Hold "Alt" / "Option" to enable pan & zoom

Notes

When an edge is CONF, the consumer follows the supplier’s contract as-is; API shape lives with the supplier’s OHS and is versioned there.
CHOREO edges imply replayability and idempotency requirements on consumers; see “Reliability Notes” for DLQ/back-pressure specifics.
PL edges point to canonical schemas (tenant, edition, residency) owned by Audit.Admin; versioning is additive-first with deprecation windows.

Upstream/Downstream Matrix & Criticality¶

This matrix makes directionality and dependency explicit for each context and tags the operational criticality of every edge.

Legend:

⚡ LS — latency-sensitive (inline call on hot path) 📦 TS — throughput-sensitive (sustained high volume) ⏳ BA — batch/async (queued or long-running)

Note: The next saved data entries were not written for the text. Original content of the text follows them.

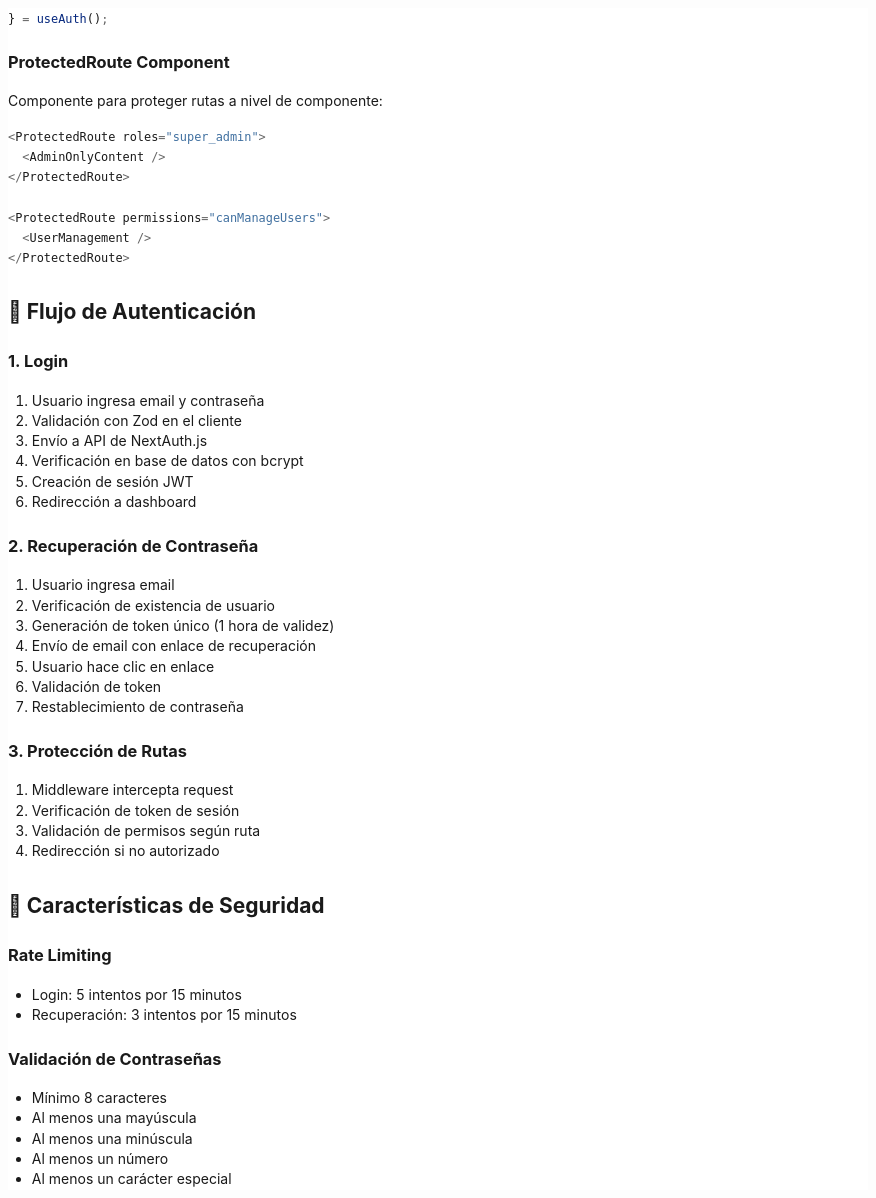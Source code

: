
 ```typescript
} = useAuth();
```

### ProtectedRoute Component

Componente para proteger rutas a nivel de componente:

```typescript
<ProtectedRoute roles="super_admin">
  <AdminOnlyContent />
</ProtectedRoute>

<ProtectedRoute permissions="canManageUsers">
  <UserManagement />
</ProtectedRoute>
```

## 🔄 Flujo de Autenticación

### 1. Login
1. Usuario ingresa email y contraseña
2. Validación con Zod en el cliente
3. Envío a API de NextAuth.js
4. Verificación en base de datos con bcrypt
5. Creación de sesión JWT
6. Redirección a dashboard

### 2. Recuperación de Contraseña
1. Usuario ingresa email
2. Verificación de existencia de usuario
3. Generación de token único (1 hora de validez)
4. Envío de email con enlace de recuperación
5. Usuario hace clic en enlace
6. Validación de token
7. Restablecimiento de contraseña

### 3. Protección de Rutas
1. Middleware intercepta request
2. Verificación de token de sesión
3. Validación de permisos según ruta
4. Redirección si no autorizado

## 🚨 Características de Seguridad

### Rate Limiting
- Login: 5 intentos por 15 minutos
- Recuperación: 3 intentos por 15 minutos

### Validación de Contraseñas
- Mínimo 8 caracteres
- Al menos una mayúscula
- Al menos una minúscula
- Al menos un número
- Al menos un carácter especial

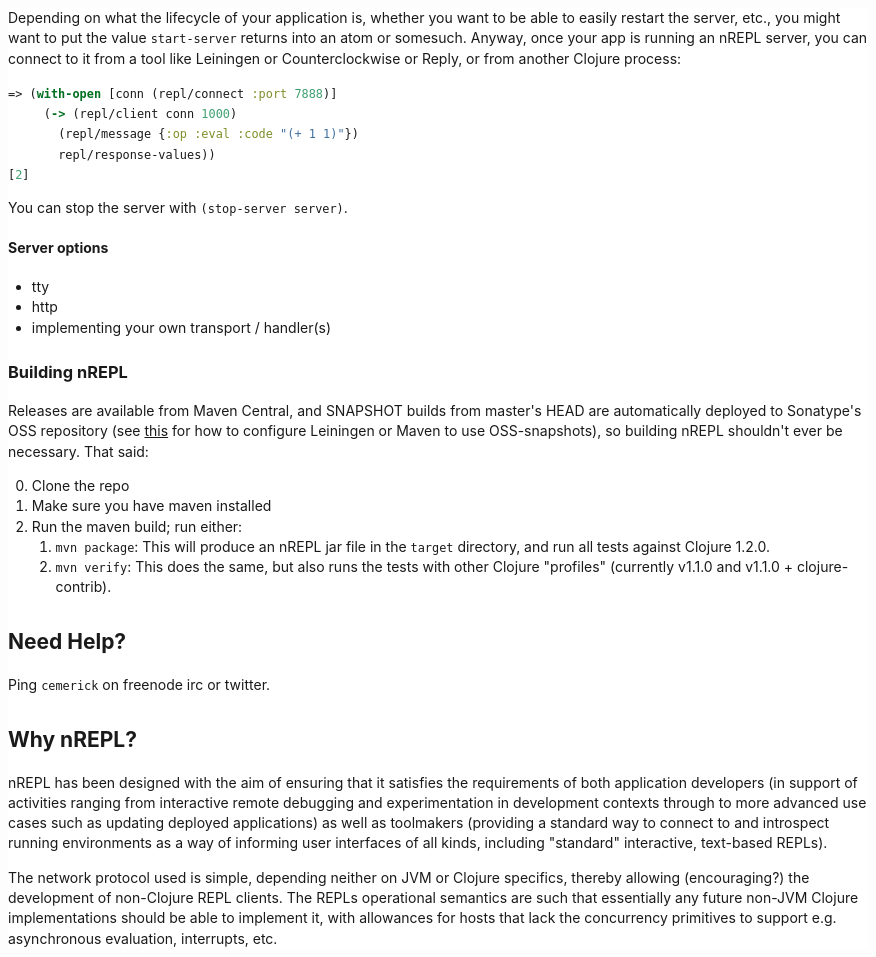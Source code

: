 Depending on what the lifecycle of your application is, whether you want to be
able to easily restart the server, etc., you might want to put the value
`start-server` returns into an atom or somesuch.  Anyway, once your app is
running an nREPL server, you can connect to it from a tool like Leiningen or
Counterclockwise or Reply, or from another Clojure process:

```clojure
=> (with-open [conn (repl/connect :port 7888)]
     (-> (repl/client conn 1000)
       (repl/message {:op :eval :code "(+ 1 1)"})
       repl/response-values))
[2]
```

You can stop the server with `(stop-server server)`.

#### Server options

* tty
* http
* implementing your own transport / handler(s)

### Building nREPL

Releases are available from Maven
Central, and SNAPSHOT builds from master's HEAD are automatically deployed to
Sonatype's OSS repository (see [this](http://dev.clojure.org/display/doc/Maven+Settings+and+Repositories)
for how to configure Leiningen or Maven to use OSS-snapshots), so building nREPL
shouldn't ever be necessary.  That said:

0. Clone the repo
1. Make sure you have maven installed
2. Run the maven build; run either:
    1. `mvn package`: This will produce an nREPL jar file in the `target`
directory, and run all tests against Clojure 1.2.0.
    2. `mvn verify`: This does the same, but also runs the tests with
other Clojure "profiles" (currently v1.1.0 and v1.1.0 + clojure-contrib). 

## Need Help?

Ping `cemerick` on freenode irc or twitter.

## Why nREPL?

nREPL has been designed with the aim of ensuring that it satisfies the
requirements of both application developers (in support of activities ranging
from interactive remote debugging and experimentation in development
contexts through to more advanced use cases such as updating deployed
applications) as well as toolmakers (providing a standard way to connect to and
introspect running environments as a way of informing user interfaces of all
kinds, including "standard" interactive, text-based REPLs).

The network protocol used is simple, depending neither
on JVM or Clojure specifics, thereby allowing (encouraging?) the development
of non-Clojure REPL clients.  The REPLs operational semantics are such
that essentially any future non-JVM Clojure implementations should be able to
implement it, with allowances for hosts that lack the concurrency primitives to
support e.g. asynchronous evaluation, interrupts, etc.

Context	Upstream (depends on)	Downstream (depends on it)	Critical contracts (examples)
Audit.Gateway	Audit.Admin — PL ⏳	Audit.Ingestion — CS 📦; Audit.Query — CONF ⚡; Audit.Export — CONF ⚡	HTTP OHS: `/audit/append`, `/audit/query`, `/export/jobs`; async out: `audit.append` (intent); consumes `tenant.updated` (PL).
Audit.Ingestion	Audit.Gateway — CS 📦; Audit.Policy — CONF ⚡	Audit.Integrity — CHOREO ⏳; Audit.Projection — CHOREO ⏳; Audit.Search — CHOREO ⏳	Async in: `audit.append`; sync: `CheckPolicy` (gRPC/HTTP); async out: `audit.appended`.
Audit.Policy	Audit.Admin — PL ⏳	Audit.Ingestion — CONF ⚡; Audit.Projection — CHOREO ⏳	Sync: `CheckPolicy`, `GetRetention`, `Classify`; async out: `policy.changed`.
Audit.Integrity	Audit.Ingestion — CHOREO ⏳	Audit.Query — CS ⚡	Async in: `audit.appended`; HTTP/gRPC: `VerifyEntry`, `VerifyRange`, `GetEvidence`.
Audit.Projection	Audit.Ingestion — CHOREO ⏳; Audit.Policy — CHOREO ⏳	Audit.Query — (reads projections) ⚡	Async in: `audit.appended`, `policy.changed`; internal: `Rebuild`, `Checkpoint`; read models/tables (authoritative for reads).
Audit.Query	Audit.Projection — (read models) ⚡; Audit.Integrity — CS ⚡	Audit.Gateway — OHS ⚡; Audit.Export — CS ⏳	HTTP/gRPC OHS: `/audit/search`, `/audit/{id}`, `/audit/verify`; sync to Integrity on-read; async/sync to Export to start jobs.
Audit.Search	Audit.Ingestion — CHOREO ⏳	Audit.Query — OHS ⚡	Async in: `audit.appended`; HTTP internal: `SearchIndex`, `Suggest`; async out: `search.indexed`.
Audit.Export	Audit.Query — CS ⏳	Audit.Gateway — OHS ⚡; Webhook recipients — Webhook ⏳	HTTP OHS: `/export/jobs`, `/export/jobs/{id}`; webhook: `export.completed` (signed); artifacts in object storage.
Audit.Admin	—	Audit.Policy — PL ⏳; Audit.Gateway — PL ⏳	HTTP OHS: `/admin/tenants`, `/admin/contracts`, `/admin/policies`; async out: `tenant.updated`, `contract.updated`.

Operational guidance.
• Treat ⚡ LS edges as part of your p95/p99 SLO budgets (timeouts, retries, circuit breakers).
• For 📦 TS edges, prefer queue/bulk APIs, shard keys, and idempotency; measure drain rates.
• ⏳ BA edges must have DLQ/retry/replay documented (see “Reliability Notes: Hot Paths & Recovery”).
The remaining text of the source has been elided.